Selling my 5th wheel Keystone outback. Everything works great and is in good shape. $16,00 or best offer. Email me at [email protected] Trailer is located in Garden Grove, CA

This model is hard to find and has a separate bunkhouse room in the back. Trailer has a few additional options that are not standard. Roof mounted satellite dish with autofind (not HD), small inverter to run the living room TV, DVD and other devices, new spare tire and rear hitch for bike rack. We will include dishes, pots & pans, silverware, various containers, sewer hoses (2), hitch stabilizer, portable rolling waste tank (only used once for gray water), tire chalks, sewer hose support, front bedroom TV (Not shown in pictures) and blue ray dvd player. I will also include a Reese 16k slider hitch if needed. You would need to provide the mounting rails.

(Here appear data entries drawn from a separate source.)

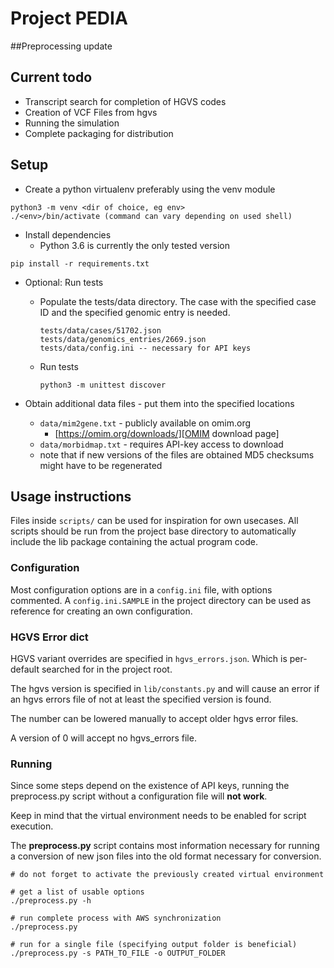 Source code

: # Project PEDIA

##Preprocessing update

## Current todo

* Transcript search for completion of HGVS codes
* Creation of VCF Files from hgvs
* Running the simulation
* Complete packaging for distribution

## Setup

* Create a python virtualenv preferably using the venv module
```
python3 -m venv <dir of choice, eg env>
./<env>/bin/activate (command can vary depending on used shell)
```
* Install dependencies
  * Python 3.6 is currently the only tested version

```
pip install -r requirements.txt
```
* Optional: Run tests
    * Populate the tests/data directory. The case with the specified case ID and the specified genomic entry is needed.
        ```
        tests/data/cases/51702.json
        tests/data/genomics_entries/2669.json
        tests/data/config.ini -- necessary for API keys
        ```
    * Run tests
        ```
        python3 -m unittest discover
        ```

* Obtain additional data files - put them into the specified locations
  * `data/mim2gene.txt` - publicly available on omim.org
    * [https://omim.org/downloads/][OMIM download page]
  * `data/morbidmap.txt` - requires API-key access to download
  * note that if new versions of the files are obtained MD5 checksums might have
    to be regenerated

## Usage instructions

Files inside `scripts/` can be used for inspiration for own usecases. All
scripts should be run from the project base directory to automatically include
the lib package containing the actual program code.

### Configuration

Most configuration options are in a `config.ini` file, with options commented.
A `config.ini.SAMPLE` in the project directory can be used as reference for
creating an own configuration.

### HGVS Error dict

HGVS variant overrides are specified in `hgvs_errors.json`. Which is per-default
searched for in the project root.

The hgvs version is specified in `lib/constants.py` and will cause an error if
an hgvs errors file of not at least the specified version is found.

The number can be lowered manually to accept older hgvs error files.

A version of 0 will accept no hgvs_errors file.

### Running

Since some steps depend on the existence of API keys, running the preprocess.py
script without a configuration file will **not work**.

Keep in mind that the virtual environment needs to be enabled for script
execution.

The **preprocess.py** script contains most information necessary for running a
conversion of new json files into the old format necessary for conversion.

```
# do not forget to activate the previously created virtual environment

# get a list of usable options
./preprocess.py -h

# run complete process with AWS synchronization
./preprocess.py

# run for a single file (specifying output folder is beneficial)
./preprocess.py -s PATH_TO_FILE -o OUTPUT_FOLDER
```

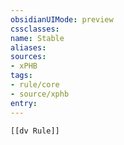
 ```yaml
---
obsidianUIMode: preview
cssclasses:
name: Stable
aliases:
sources:
- xPHB
tags:
- rule/core
- source/xphb
entry:
---
```


```meta-bind-embed
[[dv Rule]]
``` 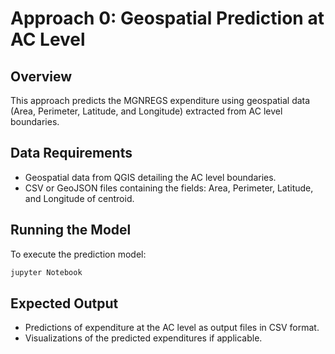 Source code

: # Approach 0: Geospatial Prediction at AC Level

## Overview
This approach predicts the MGNREGS expenditure using geospatial data (Area, Perimeter, Latitude, and Longitude) extracted from AC level boundaries.

## Data Requirements
- Geospatial data from QGIS detailing the AC level boundaries.
- CSV or GeoJSON files containing the fields: Area, Perimeter, Latitude, and Longitude of centroid.

## Running the Model
To execute the prediction model:
```bash
jupyter Notebook
```

## Expected Output
- Predictions of expenditure at the AC level as output files in CSV format.
- Visualizations of the predicted expenditures if applicable.
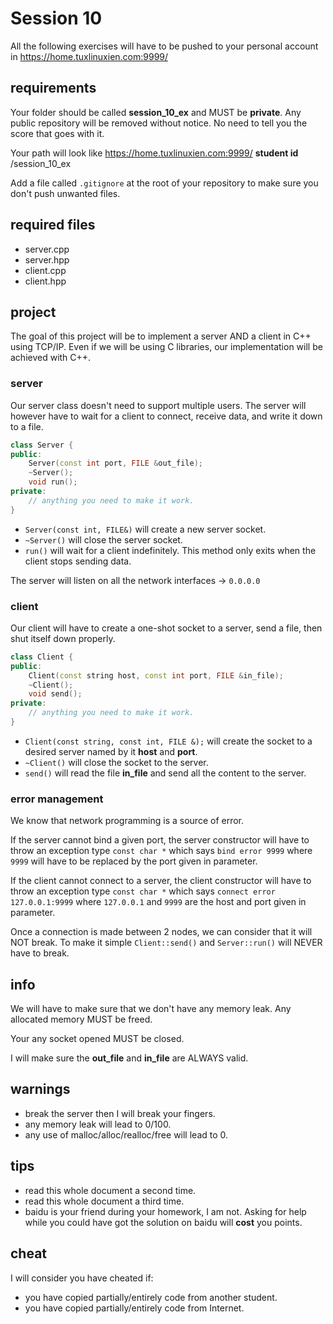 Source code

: # Session 10

All the following exercises will have to be pushed to your personal account
in https://home.tuxlinuxien.com:9999/

## requirements

Your folder should be called **session_10_ex** and MUST be **private**. Any
public repository will be removed without notice. No need to tell you the score
that goes with it.

Your path will look like
https://home.tuxlinuxien.com:9999/ **student id** /session_10_ex

Add a file called `.gitignore` at the root of your repository to make sure you
don't push unwanted files.

## required files

* server.cpp
* server.hpp
* client.cpp
* client.hpp

## project

The goal of this project will be to implement a server AND a client in C++
using TCP/IP. Even if we will be using C libraries, our implementation
will be achieved with C++.

### server

Our server class doesn't need to support multiple users. The server will
however have to wait for a client to connect, receive data, and write it down
to a file.

```c++
class Server {
public:
    Server(const int port, FILE &out_file);
    ~Server();
    void run();
private:
    // anything you need to make it work.
}
```

* `Server(const int, FILE&)` will create a new server socket.
* `~Server()` will close the server socket.
* `run()` will wait for a client indefinitely. This method only exits when
the client stops sending data.

The server will listen on all the network interfaces -> `0.0.0.0`

### client

Our client will have to create a one-shot socket to a server, send a file, then
shut itself down properly.

```c++
class Client {
public:
    Client(const string host, const int port, FILE &in_file);
    ~Client();
    void send();
private:
    // anything you need to make it work.
}
```

* `Client(const string, const int, FILE &);` will create the socket to a
desired server named by it **host** and **port**.
* `~Client()` will close the socket to the server.
* `send()` will read the file **in_file** and send all the content to the
server.

### error management

We know that network programming is a source of error.

If the server cannot bind a given port, the server constructor will have to
throw an exception type `const char *` which says `bind error 9999` where
`9999` will have to be replaced by the port given in parameter.

If the client cannot connect to a server, the client constructor will have to
throw an exception type `const char *` which says
`connect error 127.0.0.1:9999` where `127.0.0.1` and `9999` are the host and
port given in parameter.

Once a connection is made between 2 nodes, we can consider that it will NOT
break. To make it simple `Client::send()` and `Server::run()` will NEVER have
to break.

## info

We will have to make sure that we don't have any memory leak. Any allocated
memory MUST be freed.

Your any socket opened MUST be closed.

I will make sure the **out_file** and **in_file** are ALWAYS valid.

## warnings

* break the server then I will break your fingers.
* any memory leak will lead to 0/100.
* any use of malloc/alloc/realloc/free will lead to 0.

## tips

* read this whole document a second time.
* read this whole document a third time.
* baidu is your friend during your homework, I am not. Asking for help while
you could have got the solution on baidu will **cost** you points.

## cheat

I will consider you have cheated if:

* you have copied partially/entirely code from another student.
* you have copied partially/entirely code from Internet.
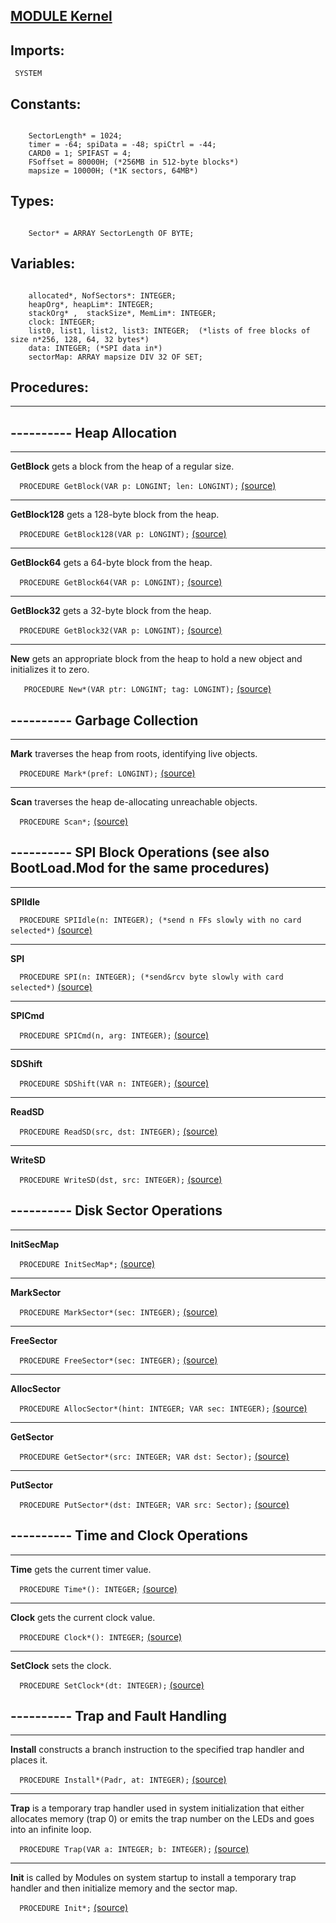 
## [MODULE Kernel](https://github.com/io-core/Kernel/blob/main/Kernel.Mod)

  ## Imports:
` SYSTEM`

## Constants:
```
 
    SectorLength* = 1024;
    timer = -64; spiData = -48; spiCtrl = -44;
    CARD0 = 1; SPIFAST = 4;
    FSoffset = 80000H; (*256MB in 512-byte blocks*)
    mapsize = 10000H; (*1K sectors, 64MB*)

```
## Types:
```
 
    Sector* = ARRAY SectorLength OF BYTE;

```
## Variables:
```
 
    allocated*, NofSectors*: INTEGER;
    heapOrg*, heapLim*: INTEGER; 
    stackOrg* ,  stackSize*, MemLim*: INTEGER;
    clock: INTEGER;
    list0, list1, list2, list3: INTEGER;  (*lists of free blocks of size n*256, 128, 64, 32 bytes*)
    data: INTEGER; (*SPI data in*)
    sectorMap: ARRAY mapsize DIV 32 OF SET;

```
## Procedures:
---
## ---------- Heap Allocation
---
**GetBlock** gets a block from the heap of a regular size. 

`  PROCEDURE GetBlock(VAR p: LONGINT; len: LONGINT);` [(source)](https://github.com/io-orig/System/blob/main/Kernel.Mod#L59)

---
**GetBlock128** gets a 128-byte block from the heap.

`  PROCEDURE GetBlock128(VAR p: LONGINT);` [(source)](https://github.com/io-orig/System/blob/main/Kernel.Mod#L82)

---
**GetBlock64** gets a 64-byte block from the heap. 

`  PROCEDURE GetBlock64(VAR p: LONGINT);` [(source)](https://github.com/io-orig/System/blob/main/Kernel.Mod#L95)

---
**GetBlock32** gets a 32-byte block from the heap.

`  PROCEDURE GetBlock32(VAR p: LONGINT);` [(source)](https://github.com/io-orig/System/blob/main/Kernel.Mod#L108)

---
**New** gets an appropriate block from the heap to hold a new object and initializes it to zero. 

`   PROCEDURE New*(VAR ptr: LONGINT; tag: LONGINT);` [(source)](https://github.com/io-orig/System/blob/main/Kernel.Mod#L121)

## ---------- Garbage Collection
---
**Mark** traverses the heap from roots, identifying live objects. 

`  PROCEDURE Mark*(pref: LONGINT);` [(source)](https://github.com/io-orig/System/blob/main/Kernel.Mod#L144)

---
**Scan** traverses the heap de-allocating unreachable objects. 

`  PROCEDURE Scan*;` [(source)](https://github.com/io-orig/System/blob/main/Kernel.Mod#L169)

## ---------- SPI Block Operations (see also BootLoad.Mod for the same procedures)
---
**SPIIdle** 

`  PROCEDURE SPIIdle(n: INTEGER); (*send n FFs slowly with no card selected*)` [(source)](https://github.com/io-orig/System/blob/main/Kernel.Mod#L205)

---
**SPI** 

`  PROCEDURE SPI(n: INTEGER); (*send&rcv byte slowly with card selected*)` [(source)](https://github.com/io-orig/System/blob/main/Kernel.Mod#L217)

---
**SPICmd** 

`  PROCEDURE SPICmd(n, arg: INTEGER);` [(source)](https://github.com/io-orig/System/blob/main/Kernel.Mod#L227)

---
**SDShift** 

`  PROCEDURE SDShift(VAR n: INTEGER);` [(source)](https://github.com/io-orig/System/blob/main/Kernel.Mod#L243)

---
**ReadSD** 

`  PROCEDURE ReadSD(src, dst: INTEGER);` [(source)](https://github.com/io-orig/System/blob/main/Kernel.Mod#L255)

---
**WriteSD** 

`  PROCEDURE WriteSD(dst, src: INTEGER);` [(source)](https://github.com/io-orig/System/blob/main/Kernel.Mod#L273)

## ---------- Disk Sector Operations
---
**InitSecMap** 

`  PROCEDURE InitSecMap*;` [(source)](https://github.com/io-orig/System/blob/main/Kernel.Mod#L295)

---
**MarkSector** 

`  PROCEDURE MarkSector*(sec: INTEGER);` [(source)](https://github.com/io-orig/System/blob/main/Kernel.Mod#L305)

---
**FreeSector** 

`  PROCEDURE FreeSector*(sec: INTEGER);` [(source)](https://github.com/io-orig/System/blob/main/Kernel.Mod#L314)

---
**AllocSector** 

`  PROCEDURE AllocSector*(hint: INTEGER; VAR sec: INTEGER);` [(source)](https://github.com/io-orig/System/blob/main/Kernel.Mod#L323)

---
**GetSector** 

`  PROCEDURE GetSector*(src: INTEGER; VAR dst: Sector);` [(source)](https://github.com/io-orig/System/blob/main/Kernel.Mod#L337)

---
**PutSector** 

`  PROCEDURE PutSector*(dst: INTEGER; VAR src: Sector);` [(source)](https://github.com/io-orig/System/blob/main/Kernel.Mod#L347)

## ---------- Time and Clock Operations
---
**Time** gets the current timer value.

`  PROCEDURE Time*(): INTEGER;` [(source)](https://github.com/io-orig/System/blob/main/Kernel.Mod#L361)

---
**Clock** gets the current clock value.

`  PROCEDURE Clock*(): INTEGER;` [(source)](https://github.com/io-orig/System/blob/main/Kernel.Mod#L370)

---
**SetClock** sets the clock.

`  PROCEDURE SetClock*(dt: INTEGER);` [(source)](https://github.com/io-orig/System/blob/main/Kernel.Mod#L378)

## ---------- Trap and Fault Handling
---
**Install** constructs a branch instruction to the specified trap handler and places it.

`  PROCEDURE Install*(Padr, at: INTEGER);` [(source)](https://github.com/io-orig/System/blob/main/Kernel.Mod#L390)

---
**Trap** is a temporary trap handler used in system initialization that either allocates memory (trap 0) or 
emits the trap number on the LEDs and goes into an infinite loop.

`  PROCEDURE Trap(VAR a: INTEGER; b: INTEGER);` [(source)](https://github.com/io-orig/System/blob/main/Kernel.Mod#L399)

---
**Init** is called by Modules on system startup to install a temporary trap handler and then initialize memory and the sector map. 

`  PROCEDURE Init*;` [(source)](https://github.com/io-orig/System/blob/main/Kernel.Mod#L411)

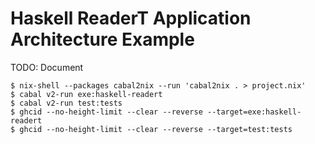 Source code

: # Haskell ReaderT Application Architecture Example

TODO: Document

```shell
$ nix-shell --packages cabal2nix --run 'cabal2nix . > project.nix'
$ cabal v2-run exe:haskell-readert
$ cabal v2-run test:tests
$ ghcid --no-height-limit --clear --reverse --target=exe:haskell-readert
$ ghcid --no-height-limit --clear --reverse --target=test:tests
```
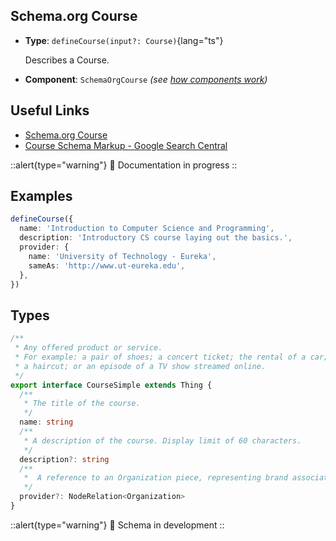 ## Schema.org Course

- **Type**: `defineCourse(input?: Course)`{lang="ts"}

  Describes a Course.

- **Component**: `SchemaOrgCourse` _(see [how components work](/schema-org/getting-started/vue-components))_

## Useful Links

- [Schema.org Course](https://schema.org/Course)
- [Course Schema Markup - Google Search Central](https://developers.google.com/search/docs/advanced/structured-data/course)

::alert{type="warning"}
🔨 Documentation in progress
::

## Examples

```ts
defineCourse({
  name: 'Introduction to Computer Science and Programming',
  description: 'Introductory CS course laying out the basics.',
  provider: {
    name: 'University of Technology - Eureka',
    sameAs: 'http://www.ut-eureka.edu',
  },
})
```

## Types

```ts
/**
 * Any offered product or service.
 * For example: a pair of shoes; a concert ticket; the rental of a car;
 * a haircut; or an episode of a TV show streamed online.
 */
export interface CourseSimple extends Thing {
  /**
   * The title of the course.
   */
  name: string
  /**
   * A description of the course. Display limit of 60 characters.
   */
  description?: string
  /**
   *  A reference to an Organization piece, representing brand associated with the Product.
   */
  provider?: NodeRelation<Organization>
}
```

::alert{type="warning"}
🔨 Schema in development
::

Here's some specs I pulled online.

Dimensions
Length 35.17 ft. (422 in.)
Width 8 ft. (96 in.)
Height 12.5 ft. (150 in.)

Weight Dry Weight 8,695 lbs.
Payload Capacity 2,505 lbs.
Hitch Weight 1,915 lbs.

Holding Tanks
Number Of Fresh Water Holding Tanks 1
Total Fresh Water Tank Capacity 50 gal.
Number Of Gray Water Holding Tanks 1
Total Gray Water Tank Capacity 80 gal.
Number Of Black Water Holding Tanks 1
Total Black Water Tank Capacity 40 gal.
Propane Tank(s)
Number Of Propane Tanks 2
Total Propane Tank Capacity 14 gal.

Beds
Max Sleeping Count 10

Air Conditioning
Air Conditioning 15,000 BTUs

Heater
Heater 30,000 BTUs

Water Heater Tank
Water Heater Tank Capacity 6 g
Propane or electric

Radio
Radio with CD and Aux input - 4 interior and 2 exterior speakers


----------